Aboriginal people were in the ACT region by twenty-thousand years ago. Radio-carbon dates from Tidbinbilla have shown people using a rock shelter and using cooking fires from that time. Aboriginal people used the valley extensively right up to the recent past. Stone artefact scatters are found throughout the valley. Artefacts were made from locally occurring rock sources and some could date back from several thousand years ago. Unfortunately extensive archaeological assessment has not been done.

Image Wikipedia (here)
The grasslands and the open Eucalypt forests were maintained by aboriginal burning practices. It was this landscape that settlers and farmers so desired in the 1820s. The Aboriginal people were soon displaced. The lands were cleared of trees and food crops planted. Sheep and cattle were introduced to the valley. It is a rich agricultural area with many properties of ACT's rural history still operating: (eg) Huntly, Fairlight, Brookvale, Woodstock, Uriarra, Sherwood and Springvale.
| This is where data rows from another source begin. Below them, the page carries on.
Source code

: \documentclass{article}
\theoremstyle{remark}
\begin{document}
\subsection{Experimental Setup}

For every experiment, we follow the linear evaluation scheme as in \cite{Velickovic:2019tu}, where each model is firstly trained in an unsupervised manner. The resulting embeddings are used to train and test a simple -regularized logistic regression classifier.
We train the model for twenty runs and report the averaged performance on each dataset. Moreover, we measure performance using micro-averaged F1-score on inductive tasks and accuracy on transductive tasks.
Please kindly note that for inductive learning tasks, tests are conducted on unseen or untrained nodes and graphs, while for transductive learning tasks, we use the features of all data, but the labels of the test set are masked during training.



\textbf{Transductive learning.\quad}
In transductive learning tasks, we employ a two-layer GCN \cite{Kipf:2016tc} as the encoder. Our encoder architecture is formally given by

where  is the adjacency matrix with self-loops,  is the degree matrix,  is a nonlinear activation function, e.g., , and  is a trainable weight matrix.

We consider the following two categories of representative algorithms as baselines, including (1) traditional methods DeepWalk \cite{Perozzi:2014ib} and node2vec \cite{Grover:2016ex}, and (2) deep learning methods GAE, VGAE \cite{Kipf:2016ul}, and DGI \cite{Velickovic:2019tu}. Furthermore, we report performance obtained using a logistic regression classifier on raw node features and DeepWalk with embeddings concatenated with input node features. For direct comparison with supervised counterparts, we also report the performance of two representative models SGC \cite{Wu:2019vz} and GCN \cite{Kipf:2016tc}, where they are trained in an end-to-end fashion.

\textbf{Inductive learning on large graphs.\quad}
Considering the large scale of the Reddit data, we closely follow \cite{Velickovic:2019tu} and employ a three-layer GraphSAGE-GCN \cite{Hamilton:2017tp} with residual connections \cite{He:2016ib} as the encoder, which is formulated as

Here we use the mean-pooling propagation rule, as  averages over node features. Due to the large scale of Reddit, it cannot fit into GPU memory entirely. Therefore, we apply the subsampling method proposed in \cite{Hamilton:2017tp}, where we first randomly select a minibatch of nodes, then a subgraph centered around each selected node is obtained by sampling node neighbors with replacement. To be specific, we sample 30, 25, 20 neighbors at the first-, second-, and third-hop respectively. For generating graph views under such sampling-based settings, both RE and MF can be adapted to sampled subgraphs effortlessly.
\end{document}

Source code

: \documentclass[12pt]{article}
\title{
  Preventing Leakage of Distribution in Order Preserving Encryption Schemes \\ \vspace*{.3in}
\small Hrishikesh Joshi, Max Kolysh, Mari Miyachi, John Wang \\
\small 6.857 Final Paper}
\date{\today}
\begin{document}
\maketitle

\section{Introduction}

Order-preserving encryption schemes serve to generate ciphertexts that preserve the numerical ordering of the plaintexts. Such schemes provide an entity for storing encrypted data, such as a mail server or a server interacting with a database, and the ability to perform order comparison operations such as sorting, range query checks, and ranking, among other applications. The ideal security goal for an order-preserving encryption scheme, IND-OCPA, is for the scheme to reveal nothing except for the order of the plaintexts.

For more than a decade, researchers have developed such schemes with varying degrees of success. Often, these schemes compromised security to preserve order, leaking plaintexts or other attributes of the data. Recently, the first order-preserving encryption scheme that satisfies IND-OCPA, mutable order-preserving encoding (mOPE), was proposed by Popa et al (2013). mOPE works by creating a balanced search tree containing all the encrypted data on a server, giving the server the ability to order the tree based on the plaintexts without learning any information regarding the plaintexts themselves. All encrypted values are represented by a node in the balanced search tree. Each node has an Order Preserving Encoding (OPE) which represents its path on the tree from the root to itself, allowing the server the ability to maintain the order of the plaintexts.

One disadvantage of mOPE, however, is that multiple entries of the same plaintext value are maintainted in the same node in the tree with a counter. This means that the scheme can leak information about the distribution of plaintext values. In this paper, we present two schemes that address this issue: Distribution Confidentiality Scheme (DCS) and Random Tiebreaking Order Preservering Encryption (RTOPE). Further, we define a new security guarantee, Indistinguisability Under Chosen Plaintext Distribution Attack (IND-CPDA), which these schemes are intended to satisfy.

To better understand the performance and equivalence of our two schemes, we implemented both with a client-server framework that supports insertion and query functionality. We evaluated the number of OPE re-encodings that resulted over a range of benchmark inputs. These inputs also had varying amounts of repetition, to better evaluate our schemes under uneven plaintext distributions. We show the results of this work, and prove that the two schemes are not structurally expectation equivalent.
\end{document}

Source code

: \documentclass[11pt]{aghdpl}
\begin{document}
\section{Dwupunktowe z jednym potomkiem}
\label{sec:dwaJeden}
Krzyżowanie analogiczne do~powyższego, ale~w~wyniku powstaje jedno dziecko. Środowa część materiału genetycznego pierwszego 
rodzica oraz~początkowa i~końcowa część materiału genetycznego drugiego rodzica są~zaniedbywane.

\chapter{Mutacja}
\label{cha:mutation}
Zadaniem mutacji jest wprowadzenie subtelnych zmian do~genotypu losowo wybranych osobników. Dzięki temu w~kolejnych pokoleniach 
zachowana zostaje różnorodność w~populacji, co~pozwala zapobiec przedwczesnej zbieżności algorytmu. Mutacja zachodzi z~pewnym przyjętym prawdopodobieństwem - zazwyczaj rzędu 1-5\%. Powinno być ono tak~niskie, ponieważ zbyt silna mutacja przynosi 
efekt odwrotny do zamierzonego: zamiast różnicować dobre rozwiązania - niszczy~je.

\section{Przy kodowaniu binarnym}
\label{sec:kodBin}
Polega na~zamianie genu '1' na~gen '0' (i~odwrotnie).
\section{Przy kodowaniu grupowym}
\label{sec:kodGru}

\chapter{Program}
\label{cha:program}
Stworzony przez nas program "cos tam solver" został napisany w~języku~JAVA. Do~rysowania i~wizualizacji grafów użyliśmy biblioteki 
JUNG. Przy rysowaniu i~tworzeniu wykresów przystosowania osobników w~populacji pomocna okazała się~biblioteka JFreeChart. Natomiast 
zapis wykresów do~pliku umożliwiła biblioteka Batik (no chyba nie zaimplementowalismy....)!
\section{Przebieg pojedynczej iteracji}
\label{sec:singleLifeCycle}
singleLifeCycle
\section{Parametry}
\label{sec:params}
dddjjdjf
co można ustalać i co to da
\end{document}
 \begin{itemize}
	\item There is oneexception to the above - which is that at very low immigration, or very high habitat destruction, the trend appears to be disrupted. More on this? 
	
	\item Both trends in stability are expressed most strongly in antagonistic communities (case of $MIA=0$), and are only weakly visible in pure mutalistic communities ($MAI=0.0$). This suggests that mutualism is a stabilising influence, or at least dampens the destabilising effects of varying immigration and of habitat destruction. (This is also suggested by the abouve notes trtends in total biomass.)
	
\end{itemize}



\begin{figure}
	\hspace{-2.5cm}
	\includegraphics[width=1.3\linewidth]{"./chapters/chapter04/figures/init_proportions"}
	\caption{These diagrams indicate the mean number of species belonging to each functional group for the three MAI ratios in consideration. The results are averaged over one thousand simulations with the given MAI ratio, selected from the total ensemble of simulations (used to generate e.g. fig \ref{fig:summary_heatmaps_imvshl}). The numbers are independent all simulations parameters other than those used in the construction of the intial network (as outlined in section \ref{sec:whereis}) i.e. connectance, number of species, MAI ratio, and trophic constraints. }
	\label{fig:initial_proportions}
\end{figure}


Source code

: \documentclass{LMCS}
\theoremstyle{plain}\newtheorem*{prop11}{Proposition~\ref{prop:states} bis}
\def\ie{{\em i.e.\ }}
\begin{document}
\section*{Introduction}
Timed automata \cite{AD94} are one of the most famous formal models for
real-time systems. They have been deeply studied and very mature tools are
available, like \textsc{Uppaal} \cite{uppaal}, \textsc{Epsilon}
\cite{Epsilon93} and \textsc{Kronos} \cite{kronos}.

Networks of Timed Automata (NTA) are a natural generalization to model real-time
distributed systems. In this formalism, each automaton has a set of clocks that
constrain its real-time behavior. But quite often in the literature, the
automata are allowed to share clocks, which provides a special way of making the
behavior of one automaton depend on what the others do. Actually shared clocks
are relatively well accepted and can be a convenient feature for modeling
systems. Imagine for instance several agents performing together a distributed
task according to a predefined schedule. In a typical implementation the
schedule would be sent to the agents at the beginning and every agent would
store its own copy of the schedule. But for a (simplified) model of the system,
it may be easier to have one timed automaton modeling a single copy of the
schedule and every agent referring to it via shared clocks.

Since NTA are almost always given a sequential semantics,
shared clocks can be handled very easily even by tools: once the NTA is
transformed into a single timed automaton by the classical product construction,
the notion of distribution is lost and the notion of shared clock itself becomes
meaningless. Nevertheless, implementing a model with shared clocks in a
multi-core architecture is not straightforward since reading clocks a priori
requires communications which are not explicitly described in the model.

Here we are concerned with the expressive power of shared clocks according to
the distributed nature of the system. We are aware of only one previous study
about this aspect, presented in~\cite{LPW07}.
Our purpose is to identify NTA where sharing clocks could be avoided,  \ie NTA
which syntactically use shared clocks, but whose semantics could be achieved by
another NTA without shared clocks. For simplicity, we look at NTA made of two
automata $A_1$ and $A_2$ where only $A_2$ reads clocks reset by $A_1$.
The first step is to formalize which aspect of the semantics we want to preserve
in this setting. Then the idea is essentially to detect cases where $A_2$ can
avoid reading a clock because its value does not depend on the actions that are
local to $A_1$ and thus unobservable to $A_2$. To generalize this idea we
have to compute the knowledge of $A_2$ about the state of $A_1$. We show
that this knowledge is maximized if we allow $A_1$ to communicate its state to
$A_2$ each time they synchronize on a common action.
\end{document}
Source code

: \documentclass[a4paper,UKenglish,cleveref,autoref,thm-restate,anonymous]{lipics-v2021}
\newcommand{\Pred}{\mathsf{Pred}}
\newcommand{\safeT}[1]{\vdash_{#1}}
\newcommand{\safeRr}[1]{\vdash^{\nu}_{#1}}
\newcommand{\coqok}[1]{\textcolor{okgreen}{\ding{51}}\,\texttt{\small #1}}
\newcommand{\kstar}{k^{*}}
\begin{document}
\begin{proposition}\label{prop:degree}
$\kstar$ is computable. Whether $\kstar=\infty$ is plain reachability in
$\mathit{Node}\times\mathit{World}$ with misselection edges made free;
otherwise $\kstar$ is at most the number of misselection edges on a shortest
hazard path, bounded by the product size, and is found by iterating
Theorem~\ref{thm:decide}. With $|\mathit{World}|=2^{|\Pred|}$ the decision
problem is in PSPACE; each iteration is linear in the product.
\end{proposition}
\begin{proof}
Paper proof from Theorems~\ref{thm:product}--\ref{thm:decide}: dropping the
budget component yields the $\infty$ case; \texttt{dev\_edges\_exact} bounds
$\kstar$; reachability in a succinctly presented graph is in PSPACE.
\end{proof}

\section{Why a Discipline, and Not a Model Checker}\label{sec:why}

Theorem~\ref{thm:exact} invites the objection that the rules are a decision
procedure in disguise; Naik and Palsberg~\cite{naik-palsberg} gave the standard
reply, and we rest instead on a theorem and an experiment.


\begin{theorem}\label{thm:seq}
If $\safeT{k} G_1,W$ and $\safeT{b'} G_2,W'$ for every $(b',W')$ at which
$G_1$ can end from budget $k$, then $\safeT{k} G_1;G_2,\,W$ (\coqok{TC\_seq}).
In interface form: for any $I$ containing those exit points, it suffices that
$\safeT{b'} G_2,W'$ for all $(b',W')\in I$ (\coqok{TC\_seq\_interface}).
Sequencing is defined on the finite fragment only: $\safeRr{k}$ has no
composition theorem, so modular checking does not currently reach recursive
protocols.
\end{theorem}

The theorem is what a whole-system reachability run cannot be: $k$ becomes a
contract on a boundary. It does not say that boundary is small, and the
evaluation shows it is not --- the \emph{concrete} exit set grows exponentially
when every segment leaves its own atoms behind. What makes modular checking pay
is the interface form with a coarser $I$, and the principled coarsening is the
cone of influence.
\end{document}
A warning from Dr Peter Dowling
(heritage officer for the ACT National Trust)
"The ACT National Trust has the Molonglo Valley (or Uriarra Valley) classified as a cultural landscape still showing all the elements of its past formation and human use. But within the next decade or so the valley will undergo another change. The ACT Government has earmarked the Molonglo Valley as the next town and residential centre for the growing population of Canberra. What will happen to these traces of the past as road networks and large and medium density housing blocks begin to replace the open fields? It is up to the National Trust and its members – you and I - to make sure that we can still understand the long history of the Molonglo Valley and preserve the forensic traces of its evolution."
- There is a good read (here)(pdf) by Peter
- The National Capital Development document is (here)(pdf)
- The land development Agency
(if you want to buy some land (here) - A great map (here)(pdf)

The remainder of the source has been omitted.